A similar installment-loan proposal was defeated by critics in the Washington Legislature two years ago.,Moneytree has branches in Colorado. Bassford says he didn’t support the Colorado law when it was imposed five years ago, but has come to see many borrowers prefer the stretched-out installment loans, compared with short-term payday loans where the entire balance comes due in a couple weeks.,In Washington, meanwhile, Bassford says consumers hate the payday-loan system and its eight-loan limit.payday loans kamloops
In testimony to a Senate committee recently, he blasted the limit as “paternalistic rationing” and said it is leading some consumers to seek out illegal online lenders.,There is no doubt Washington’s restrictive law has damaged the business of Moneytree and other payday lenders.,Total payday loans here have plummeted from more than $1.3 billion in 2009 to $331 million in 2013, the last year for which figures are available, according to the state Department of Financial Institutions. The number of payday-lending stores has shrunk from 494 to 174 over that period.,Critics of the industry say that’s proof of success.
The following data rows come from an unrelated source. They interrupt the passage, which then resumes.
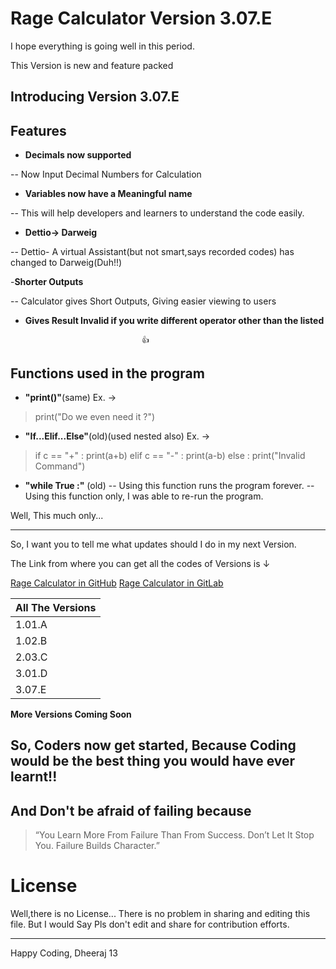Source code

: # Rage Calculator Version 3.07.E

I hope everything is going well in this period.

This Version is  new and feature packed
## Introducing Version 3.07.E

## Features

- **Decimals now supported**

-- Now Input Decimal Numbers for Calculation

- **Variables now have a Meaningful name**

-- This will help developers and learners to understand the code easily. 

- **Dettio-> Darweig**

 -- Dettio- A virtual Assistant(but not smart,says recorded codes) has changed to Darweig(Duh!!)
 
-**Shorter Outputs**

-- Calculator gives Short Outputs, Giving easier viewing to users

- **Gives Result Invalid if you write different operator other than the listed**

                                👍
 
## Functions used in the program 
 - **"print()"**(same)
 Ex. -> 
> print("Do we even need it ?")

- **"If...Elif...Else"**(old)(used nested also)
 Ex. ->
 >if c == "+"  :
        print(a+b)
 elif c == "-" :
      print(a-b)
 else :
      print("Invalid Command")
- **"while True :"** (old)
-- Using this function runs the program forever.
-- Using this function only, I was able to re-run the program.

Well, This much only...

 ---------------------------------------------------------------------
 So, I want you to tell me what updates should I do in my next Version.

The Link from where you can get all the codes of Versions is ↓

[Rage Calculator in GitHub](https://github.com/Dheeraj-Tech/Rage-Calculator)
[Rage Calculator in GitLab](https://gitlab.com/Dheeraj-Tech/Rage-Calculator)

| All The Versions 
| ------ |
| 1.01.A | [PlDb] 
| 1.02.B | [PlGh] 
| 2.03.C | [PlGd] 
| 3.01.D | [PlOd] 
| 3.07.E | [PlMe] 
__**More Versions Coming Soon**__

## So, Coders now get started, Because Coding would be the best thing you would have ever learnt!!
## And Don't be afraid of failing because
> “You Learn More From Failure Than From Success. Don’t Let It Stop You. Failure Builds Character.”

# License
Well,there is no License...
There is no problem in sharing and editing this file.
But I would Say Pls don't edit and share for contribution efforts. 

-----------------------------------------------------------------------

Happy Coding,
Dheeraj
13









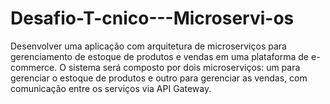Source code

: # Desafio-T-cnico---Microservi-os
Desenvolver uma aplicação com arquitetura de microserviços para gerenciamento de estoque de produtos e vendas em uma plataforma de e-commerce. O sistema será composto por dois microserviços: um para gerenciar o estoque de produtos e outro para gerenciar as vendas, com comunicação entre os serviços via API Gateway. 
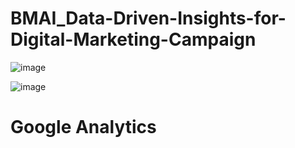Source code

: # BMAI_Data-Driven-Insights-for-Digital-Marketing-Campaign

![image](https://github.com/user-attachments/assets/19caecc2-945e-4d82-bdb4-b41b0144b917)

![image](https://github.com/user-attachments/assets/a5747d9d-a970-4664-99b8-962b8d4c0555)

# Google Analytics
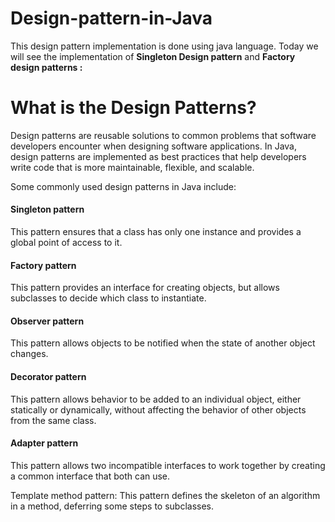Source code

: # Design-pattern-in-Java
This design pattern implementation is done using java language.
Today we will see the implementation of **Singleton Design pattern** and **Factory design patterns :**
# What is the Design Patterns?
Design patterns are reusable solutions to common problems that software developers encounter when designing software applications. In Java, design patterns are implemented as best practices that help developers write code that is more maintainable, flexible, and scalable.

Some commonly used design patterns in Java include:

<h4>Singleton pattern</h4> This pattern ensures that a class has only one instance and provides a global point of access to it.

<h4>Factory pattern</h4> This pattern provides an interface for creating objects, but allows subclasses to decide which class to instantiate.

<h4>Observer pattern</h4> This pattern allows objects to be notified when the state of another object changes.

<h4>Decorator pattern</h4> This pattern allows behavior to be added to an individual object, either statically or dynamically, without affecting the behavior of other objects from the same class.

<h4>Adapter pattern</h4> This pattern allows two incompatible interfaces to work together by creating a common interface that both can use.

Template method pattern: This pattern defines the skeleton of an algorithm in a method, deferring some steps to subclasses.
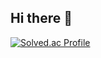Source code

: ## Hi there 👋
[![Solved.ac Profile](http://mazassumnida.wtf/api/generate_badge?boj=qwert5972)](https://solved.ac/qwert5972)
<!--
**bagsangbin/bagsangbin** is a ✨ _special_ ✨ repository because its `README.md` (this file) appears on your GitHub profile.

Here are some ideas to get you started:
[![Solved.ac Profile](http://mazassumnida.wtf/api/generate_badge?boj=ㅍqwert5972)](https://solved.ac/qwert5972)
- 🔭 I’m currently working on ...
- 🌱 I’m currently learning ...
- 👯 I’m looking to collaborate on ...
- 🤔 I’m looking for help with ...
- 💬 Ask me about ...
- 📫 How to reach me: ...
- 😄 Pronouns: ...
- ⚡ Fun fact: ...
-->
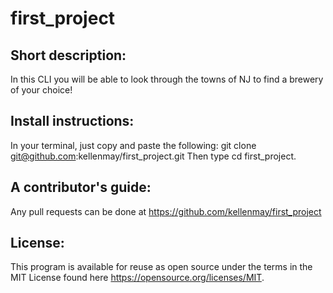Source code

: # first_project

## Short description:
In this CLI you will be able to look through the towns of NJ to find a brewery of your choice!

## Install instructions:
In your terminal, just copy and paste the following: git clone git@github.com:kellenmay/first_project.git
Then type cd first_project.

## A contributor's guide:
Any pull requests can be done at https://github.com/kellenmay/first_project

## License:
This program is available for reuse as open source under the terms in the MIT License found here https://opensource.org/licenses/MIT.
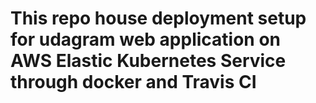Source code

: # This repo house deployment setup for udagram web application on AWS Elastic Kubernetes Service through docker and Travis CI



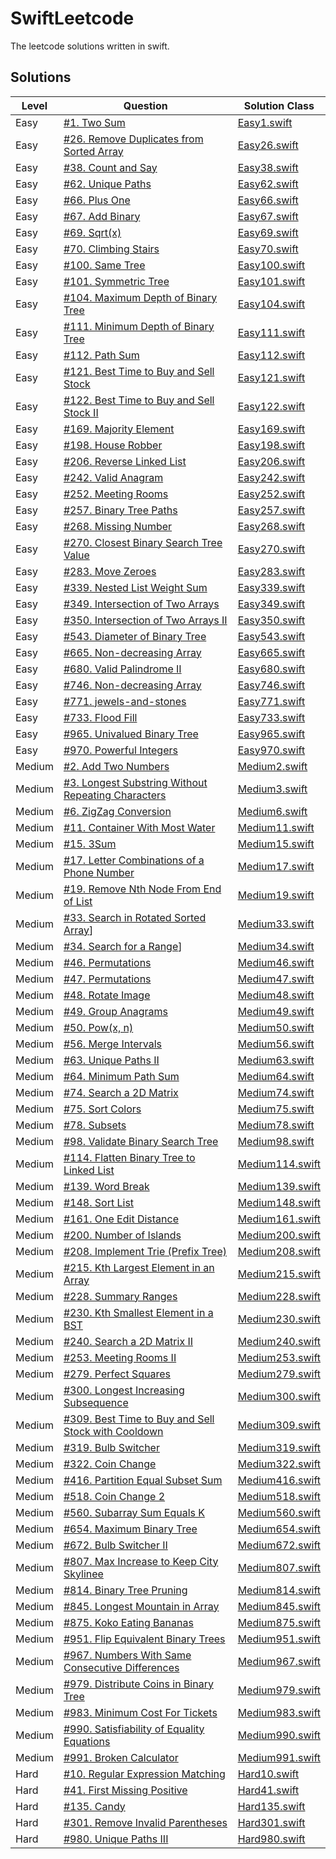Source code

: # SwiftLeetcode
The leetcode solutions written in swift.

## Solutions

|Level| Question|Solution Class| 
|---|---|---|
|Easy|[#1. Two Sum](https://leetcode.com/problems/two-sum/)|[Easy1.swift](Project/SwiftLeetcode/SwiftLeetcode/Solutions/Easy1.swift)|
|Easy|[#26. Remove Duplicates from Sorted Array]( https://leetcode.com/problems/remove-duplicates-from-sorted-array/description/)|[Easy26.swift](Project/SwiftLeetcode/SwiftLeetcode/Solutions/Easy26.swift)|
|Easy|[#38. Count and Say](https://leetcode.com/problems/count-and-say/description/)|[Easy38.swift](Project/SwiftLeetcode/SwiftLeetcode/Solutions/Easy38.swift)|
|Easy|[#62. Unique Paths](https://leetcode.com/problems/unique-paths/)|[Easy62.swift](Project/SwiftLeetcode/SwiftLeetcode/Solutions/Easy62.swift)|
|Easy|[#66. Plus One](https://leetcode.com/problems/plus-one/description/)|[Easy66.swift](Project/SwiftLeetcode/SwiftLeetcode/Solutions/Easy66.swift)|
|Easy|[#67. Add Binary](https://leetcode.com/problems/add-binary/)|[Easy67.swift](Project/SwiftLeetcode/SwiftLeetcode/Solutions/Easy67.swift)|
|Easy|[#69. Sqrt(x)](https://leetcode.com/problems/sqrtx)|[Easy69.swift](Project/SwiftLeetcode/SwiftLeetcode/Solutions/Easy69.swift)|
|Easy|[#70. Climbing Stairs](https://leetcode.com/problems/climbing-stairs)|[Easy70.swift](Project/SwiftLeetcode/SwiftLeetcode/Solutions/Easy70.swift)|
|Easy|[#100. Same Tree](https://leetcode.com/problems/same-tree/)|[Easy100.swift](Project/SwiftLeetcode/SwiftLeetcode/Solutions/Easy100.swift)|
|Easy|[#101. Symmetric Tree](https://leetcode.com/problems/symmetric-tree/)|[Easy101.swift](Project/SwiftLeetcode/SwiftLeetcode/Solutions/Easy101.swift)|
|Easy|[#104. Maximum Depth of Binary Tree](https://leetcode.com/problems/maximum-depth-of-binary-tree/)|[Easy104.swift](Project/SwiftLeetcode/SwiftLeetcode/Solutions/Easy104.swift)|
|Easy|[#111. Minimum Depth of Binary Tree](https://leetcode.com/problems/minimum-depth-of-binary-tree/)|[Easy111.swift](Project/SwiftLeetcode/SwiftLeetcode/Solutions/Easy111.swift)|
|Easy|[#112. Path Sum](https://leetcode.com/problems/path-sum/)|[Easy112.swift](Project/SwiftLeetcode/SwiftLeetcode/Solutions/Easy112.swift)|
|Easy|[#121. Best Time to Buy and Sell Stock](https://leetcode.com/problems/best-time-to-buy-and-sell-stock/)|[Easy121.swift](Project/SwiftLeetcode/SwiftLeetcode/Solutions/Easy121.swift)|
|Easy|[#122. Best Time to Buy and Sell Stock II](https://leetcode.com/problems/best-time-to-buy-and-sell-stock-ii/)|[Easy122.swift](Project/SwiftLeetcode/SwiftLeetcode/Solutions/Easy122.swift)|
|Easy|[#169. Majority Element](https://leetcode.com/problems/majority-element/)|[Easy169.swift](Project/SwiftLeetcode/SwiftLeetcode/Solutions/Easy169.swift)|
|Easy|[#198. House Robber](https://leetcode.com/problems/house-robber/)|[Easy198.swift](Project/SwiftLeetcode/SwiftLeetcode/Solutions/Easy198.swift)|
|Easy|[#206. Reverse Linked List](https://leetcode.com/problems/reverse-linked-list/)|[Easy206.swift](Project/SwiftLeetcode/SwiftLeetcode/Solutions/Easy206.swift)|
|Easy|[#242. Valid Anagram](https://leetcode.com/problems/valid-anagram/)|[Easy242.swift](Project/SwiftLeetcode/SwiftLeetcode/Solutions/Easy242.swift)|
|Easy|[#252. Meeting Rooms](https://leetcode.com/problems/meeting-rooms/)|[Easy252.swift](Project/SwiftLeetcode/SwiftLeetcode/Solutions/Easy252.swift)|
|Easy|[#257. Binary Tree Paths](https://leetcode.com/problems/binary-tree-paths/)|[Easy257.swift](Project/SwiftLeetcode/SwiftLeetcode/Solutions/Easy257.swift)|
|Easy|[#268. Missing Number](https://leetcode.com/problems/missing-number/)|[Easy268.swift](Project/SwiftLeetcode/SwiftLeetcode/Solutions/Easy268.swift)|
|Easy|[#270. Closest Binary Search Tree Value](https://leetcode.com/problems/closest-binary-search-tree-value/)|[Easy270.swift](Project/SwiftLeetcode/SwiftLeetcode/Solutions/Easy270.swift)|
|Easy|[#283. Move Zeroes](https://leetcode.com/problems/move-zeroes/)|[Easy283.swift](Project/SwiftLeetcode/SwiftLeetcode/Solutions/Easy283.swift)|
|Easy|[#339. Nested List Weight Sum](https://leetcode.com/problems/nested-list-weight-sum/)|[Easy339.swift](Project/SwiftLeetcode/SwiftLeetcode/Solutions/Easy339.swift)|
|Easy|[#349. Intersection of Two Arrays](https://leetcode.com/problems/intersection-of-two-arrays)|[Easy349.swift](Project/SwiftLeetcode/SwiftLeetcode/Solutions/Easy349.swift)|
|Easy|[#350. Intersection of Two Arrays II](https://leetcode.com/problems/intersection-of-two-arrays-ii)|[Easy350.swift](Project/SwiftLeetcode/SwiftLeetcode/Solutions/Easy350.swift)|
|Easy|[#543. Diameter of Binary Tree](https://leetcode.com/problems/diameter-of-binary-tree/)|[Easy543.swift](Project/SwiftLeetcode/SwiftLeetcode/Solutions/Easy543.swift)|
|Easy|[#665. Non-decreasing Array](https://leetcode.com/problems/non-decreasing-array/description/)|[Easy665.swift](Project/SwiftLeetcode/SwiftLeetcode/Solutions/Easy665.swift)|
|Easy|[#680. Valid Palindrome II](https://leetcode.com/problems/valid-palindrome-ii/)|[Easy680.swift](Project/SwiftLeetcode/SwiftLeetcode/Solutions/Easy680.swift)|
|Easy|[#746. Non-decreasing Array](https://leetcode.com/problems/min-cost-climbing-stairs/)|[Easy746.swift](Project/SwiftLeetcode/SwiftLeetcode/Solutions/Easy746.swift)|
|Easy|[#771. jewels-and-stones](https://leetcode.com/problems/jewels-and-stones/description/)|[Easy771.swift](Project/SwiftLeetcode/SwiftLeetcode/Solutions/Easy771.swift)|
|Easy|[#733. Flood Fill](https://leetcode.com/problems/flood-fill/)|[Easy733.swift](Project/SwiftLeetcode/SwiftLeetcode/Solutions/Easy733.swift)|
|Easy|[#965. Univalued Binary Tree](https://leetcode.com/problems/univalued-binary-tree)|[Easy965.swift](Project/SwiftLeetcode/SwiftLeetcode/Solutions/Easy965.swift)|
|Easy|[#970. Powerful Integers](https://leetcode.com/problems/powerful-integers/)|[Easy970.swift](Project/SwiftLeetcode/SwiftLeetcode/Solutions/Easy970.swift)|
|Medium|[#2. Add Two Numbers](https://leetcode.com/problems/add-two-numbers/)|[Medium2.swift](Project/SwiftLeetcode/SwiftLeetcode/Solutions/Medium2.swift)|
|Medium|[#3. Longest Substring Without Repeating Characters](https://leetcode.com/problems/longest-substring-without-repeating-characters/)|[Medium3.swift](Project/SwiftLeetcode/SwiftLeetcode/Solutions/Medium3.swift)|
|Medium|[#6. ZigZag Conversion](https://leetcode.com/problems/zigzag-conversion/)|[Medium6.swift](Project/SwiftLeetcode/SwiftLeetcode/Solutions/Medium6.swift)|
|Medium|[#11. Container With Most Water](https://leetcode.com/problems/container-with-most-water/description/)|[Medium11.swift](Project/SwiftLeetcode/SwiftLeetcode/Solutions/Medium11.swift)|
|Medium|[#15. 3Sum](https://leetcode.com/problems/3sum/)|[Medium15.swift](Project/SwiftLeetcode/SwiftLeetcode/Solutions/Medium15.swift)|
|Medium|[#17. Letter Combinations of a Phone Number](https://leetcode.com/problems/letter-combinations-of-a-phone-number/description/)|[Medium17.swift](Project/SwiftLeetcode/SwiftLeetcode/Solutions/Medium17.swift)|
|Medium|[#19. Remove Nth Node From End of List](https://leetcode.com/problems/remove-nth-node-from-end-of-list/description/)|[Medium19.swift](Project/SwiftLeetcode/SwiftLeetcode/Solutions/Medium19.swift)|
|Medium|[#33. Search in Rotated Sorted Array](https://leetcode.com/problems/search-in-rotated-sorted-array/description/)]|[Medium33.swift](Project/SwiftLeetcode/SwiftLeetcode/Solutions/Medium33.swift)|
|Medium|[#34. Search for a Range](https://leetcode.com/problems/search-for-a-range/description/)]|[Medium34.swift](Project/SwiftLeetcode/SwiftLeetcode/Solutions/Medium34.swift)|
|Medium|[#46. Permutations](https://leetcode.com/problems/permutations/)|[Medium46.swift](Project/SwiftLeetcode/SwiftLeetcode/Solutions/Medium46.swift)|
|Medium|[#47. Permutations](https://leetcode.com/problems/permutations-ii/)|[Medium47.swift](Project/SwiftLeetcode/SwiftLeetcode/Solutions/Medium47.swift)|
|Medium|[#48. Rotate Image](https://leetcode.com/problems/rotate-image/description/)|[Medium48.swift](Project/SwiftLeetcode/SwiftLeetcode/Solutions/Medium48.swift)|
|Medium|[#49. Group Anagrams](https://leetcode.com/problems/group-anagrams/description/)|[Medium49.swift](Project/SwiftLeetcode/SwiftLeetcode/Solutions/Medium49.swift)|
|Medium|[#50. Pow(x, n)](https://leetcode.com/problems/powx-n/)|[Medium50.swift](Project/SwiftLeetcode/SwiftLeetcode/Solutions/Medium50.swift)|
|Medium|[#56. Merge Intervals](https://leetcode.com/problems/merge-intervals/)|[Medium56.swift](Project/SwiftLeetcode/SwiftLeetcode/Solutions/Medium56.swift)|
|Medium|[#63. Unique Paths II](https://leetcode.com/problems/unique-paths-ii/)|[Medium63.swift](Project/SwiftLeetcode/SwiftLeetcode/Solutions/Medium63.swift)|
|Medium|[#64. Minimum Path Sum](https://leetcode.com/problems/minimum-path-sum/description/)|[Medium64.swift](Project/SwiftLeetcode/SwiftLeetcode/Solutions/Medium64.swift)|
|Medium|[#74. Search a 2D Matrix](https://leetcode.com/problems/search-a-2d-matrix/description/)|[Medium74.swift](Project/SwiftLeetcode/SwiftLeetcode/Solutions/Medium74.swift)|
|Medium|[#75. Sort Colors](https://leetcode.com/problems/sort-colors/description/)|[Medium75.swift](Project/SwiftLeetcode/SwiftLeetcode/Solutions/Medium75.swift)|
|Medium|[#78. Subsets](https://leetcode.com/problems/subsets)|[Medium78.swift](Project/SwiftLeetcode/SwiftLeetcode/Solutions/Medium78.swift)|
|Medium|[#98. Validate Binary Search Tree](https://leetcode.com/problems/validate-binary-search-tree/)|[Medium98.swift](Project/SwiftLeetcode/SwiftLeetcode/Solutions/Medium98.swift)|
|Medium|[#114. Flatten Binary Tree to Linked List](https://leetcode.com/problems/flatten-binary-tree-to-linked-list/)|[Medium114.swift](Project/SwiftLeetcode/SwiftLeetcode/Solutions/Medium114.swift)|
|Medium|[#139. Word Break](https://leetcode.com/problems/word-break/)|[Medium139.swift](Project/SwiftLeetcode/SwiftLeetcode/Solutions/Medium139.swift)|
|Medium|[#148. Sort List](https://leetcode.com/problems/sort-list/description/)|[Medium148.swift](Project/SwiftLeetcode/SwiftLeetcode/Solutions/Medium148.swift)|
|Medium|[#161. One Edit Distance](https://leetcode.com/problems/one-edit-distance/)|[Medium161.swift](Project/SwiftLeetcode/SwiftLeetcode/Solutions/Medium161.swift)|
|Medium|[#200. Number of Islands]( https://leetcode.com/problems/number-of-islands/description/)|[Medium200.swift](Project/SwiftLeetcode/SwiftLeetcode/Solutions/Medium200.swift)|
|Medium|[#208. Implement Trie (Prefix Tree)]( https://leetcode.com/problems/implement-trie-prefix-tree/)|[Medium208.swift](Project/SwiftLeetcode/SwiftLeetcode/Solutions/Medium208.swift)|
|Medium|[#215. Kth Largest Element in an Array](https://leetcode.com/problems/summary-ranges/description/)|[Medium215.swift](Project/SwiftLeetcode/SwiftLeetcode/Solutions/Medium215.swift)|
|Medium|[#228. Summary Ranges](https://leetcode.com/problems/kth-largest-element-in-an-array/description/)|[Medium228.swift](Project/SwiftLeetcode/SwiftLeetcode/Solutions/Medium228.swift)|
|Medium|[#230. Kth Smallest Element in a BST](https://leetcode.com/problems/kth-largest-element-in-an-array/)|[Medium230.swift](Project/SwiftLeetcode/SwiftLeetcode/Solutions/Medium230.swift)|
|Medium|[#240. Search a 2D Matrix II](https://leetcode.com/problems/search-a-2d-matrix-ii/description/)|[Medium240.swift](Project/SwiftLeetcode/SwiftLeetcode/Solutions/Medium240.swift)|
|Medium|[#253. Meeting Rooms II](https://leetcode.com/problems/meeting-rooms-ii/)|[Medium253.swift](Project/SwiftLeetcode/SwiftLeetcode/Solutions/Medium253.swift)|
|Medium|[#279. Perfect Squares](https://leetcode.com/problems/perfect-squares/description/)|[Medium279.swift](Project/SwiftLeetcode/SwiftLeetcode/Solutions/Medium279.swift)|
|Medium|[#300. Longest Increasing Subsequence](https://leetcode.com/problems/longest-increasing-subsequence/description/)|[Medium300.swift](Project/SwiftLeetcode/SwiftLeetcode/Solutions/Medium300.swift)|
|Medium|[#309. Best Time to Buy and Sell Stock with Cooldown](https://leetcode.com/problems/best-time-to-buy-and-sell-stock-with-cooldown/)|[Medium309.swift](Project/SwiftLeetcode/SwiftLeetcode/Solutions/Medium309.swift)|
|Medium|[#319. Bulb Switcher](https://leetcode.com/problems/bulb-switcher/description/)|[Medium319.swift](Project/SwiftLeetcode/SwiftLeetcode/Solutions/Medium319.swift)|
|Medium|[#322. Coin Change](https://leetcode.com/problems/coin-change/)|[Medium322.swift](Project/SwiftLeetcode/SwiftLeetcode/Solutions/Medium322.swift)|
|Medium|[#416. Partition Equal Subset Sum](https://leetcode.com/problems/partition-equal-subset-sum/description/)|[Medium416.swift](Project/SwiftLeetcode/SwiftLeetcode/Solutions/Medium416.swift)|
|Medium|[#518. Coin Change 2]( https://leetcode.com/problems/coin-change-2/)|[Medium518.swift](Project/SwiftLeetcode/SwiftLeetcode/Solutions/Medium518.swift)|
|Medium|[#560. Subarray Sum Equals K]( https://leetcode.com/problems/subarray-sum-equals-k/description/)|[Medium560.swift](Project/SwiftLeetcode/SwiftLeetcode/Solutions/Medium560.swift)|
|Medium|[#654. Maximum Binary Tree](https://leetcode.com/problems/maximum-binary-tree/description/)|[Medium654.swift](Project/SwiftLeetcode/SwiftLeetcode/Solutions/Medium654.swift)|
|Medium|[#672. Bulb Switcher II](https://leetcode.com/problems/bulb-switcher-ii/description/)|[Medium672.swift](Project/SwiftLeetcode/SwiftLeetcode/Solutions/Medium672.swift)|
|Medium|[#807. Max Increase to Keep City Skylinee](https://leetcode.com/problems/max-increase-to-keep-city-skyline/description/)|[Medium807.swift](Project/SwiftLeetcode/SwiftLeetcode/Solutions/Medium807.swift)|
|Medium|[#814. Binary Tree Pruning](https://leetcode.com/problems/binary-tree-pruning/description/)|[Medium814.swift](Project/SwiftLeetcode/SwiftLeetcode/Solutions/Medium814.swift)|
|Medium|[#845. Longest Mountain in Array](https://leetcode.com/problems/binary-tree-pruning/)|[Medium845.swift](Project/SwiftLeetcode/SwiftLeetcode/Solutions/Medium845.swift)|
|Medium|[#875. Koko Eating Bananas](https://leetcode.com/problems/koko-eating-bananas/)|[Medium875.swift](Project/SwiftLeetcode/SwiftLeetcode/Solutions/Medium875.swift)|
|Medium|[#951. Flip Equivalent Binary Trees](https://leetcode.com/problems/flip-equivalent-binary-trees/)|[Medium951.swift](Project/SwiftLeetcode/SwiftLeetcode/Solutions/Medium951.swift)|
|Medium|[#967. Numbers With Same Consecutive Differences](https://leetcode.com/problems/numbers-with-same-consecutive-differences/)|[Medium967.swift](Project/SwiftLeetcode/SwiftLeetcode/Solutions/Medium967.swift)|
|Medium|[#979. Distribute Coins in Binary Tree](https://leetcode.com/problems/distribute-coins-in-binary-tree/)|[Medium979.swift](Project/SwiftLeetcode/SwiftLeetcode/Solutions/Medium979.swift)|
|Medium|[#983. Minimum Cost For Tickets](https://leetcode.com/problems/minimum-cost-for-tickets/)|[Medium983.swift](Project/SwiftLeetcode/SwiftLeetcode/Solutions/Medium983.swift)|
|Medium|[#990. Satisfiability of Equality Equations]( https://leetcode.com/problems/satisfiability-of-equality-equations/)|[Medium990.swift](Project/SwiftLeetcode/SwiftLeetcode/Solutions/Medium990.swift)|
|Medium|[#991. Broken Calculator](https://leetcode.com/problems/broken-calculator/)|[Medium991.swift](Project/SwiftLeetcode/SwiftLeetcode/Solutions/Medium991.swift)|
|Hard|[#10. Regular Expression Matching](https://leetcode.com/problems/regular-expression-matching/)|[Hard10.swift](Project/SwiftLeetcode/SwiftLeetcode/Solutions/Hard10.swift)|
|Hard|[#41. First Missing Positive](https://leetcode.com/problems/first-missing-positive/description/)|[Hard41.swift](Project/SwiftLeetcode/SwiftLeetcode/Solutions/Hard41.swift)|
|Hard|[#135. Candy](https://leetcode.com/problems/candy)|[Hard135.swift](Project/SwiftLeetcode/SwiftLeetcode/Solutions/Hard135.swift)|
|Hard|[#301. Remove Invalid Parentheses](https://leetcode.com/problems/remove-invalid-parentheses)|[Hard301.swift](Project/SwiftLeetcode/SwiftLeetcode/Solutions/Hard301.swift)|
|Hard|[#980. Unique Paths III](https://leetcode.com/problems/unique-paths-iii/)|[Hard980.swift](Project/SwiftLeetcode/SwiftLeetcode/Solutions/Hard980.swift)|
They no longer hear endless complaints from low-income consumers trapped in a vicious cycle — taking out one loan to pay off a previous one, and eventually racking up thousands of dollars in debt.,Last week, state Attorney General Bob Ferguson came out against the proposal in a letter to legislators, saying Washington’s payday-lending system includes important safeguards for consumers “and does not need to be overhauled.”,The installment-loan proposals in Washington also have been opposed by national consumer-advocacy groups, including The Pew Charitable Trusts.,Critics of the installment-loan proposals note Washington’s system already includes an installment option as an “offramp” for borrowers who struggle with payday loans.,Borrowers can convert a $700 loan to a six-month installment plan with equal payments while still only paying the $95 loan fee. Under the proposals in Olympia, a six-month installment loan could cost up to $495 in fees and interest.,Supporters of the legislation note that only 12 percent of borrowers here use that existing installment option.


Instead, many continue to repeatedly take out the short-term payday loans, with nearly one in five taking the maximum eight loans per year.,As part of the push toward an installment-loan system in Washington, Moneytree and allies have sought to improve their standing with Democrats.,Some critics raising a stink about the legislation appear to want nothing less than the elimination of the payday lenders, he suggested.,Seattle Times political reporter Washington’s payday lenders have lost three-quarters of their business in the five years since a tough new state law restricting the high-cost loans marketed to poor families took effect.
Now the industry, led by Seattle-based Moneytree, is lobbying state lawmakers to revamp the law. Lenders are backing legislation to eliminate traditional two-week payday loans and replace them with “installment loans” that would stretch repayment out for up to a year.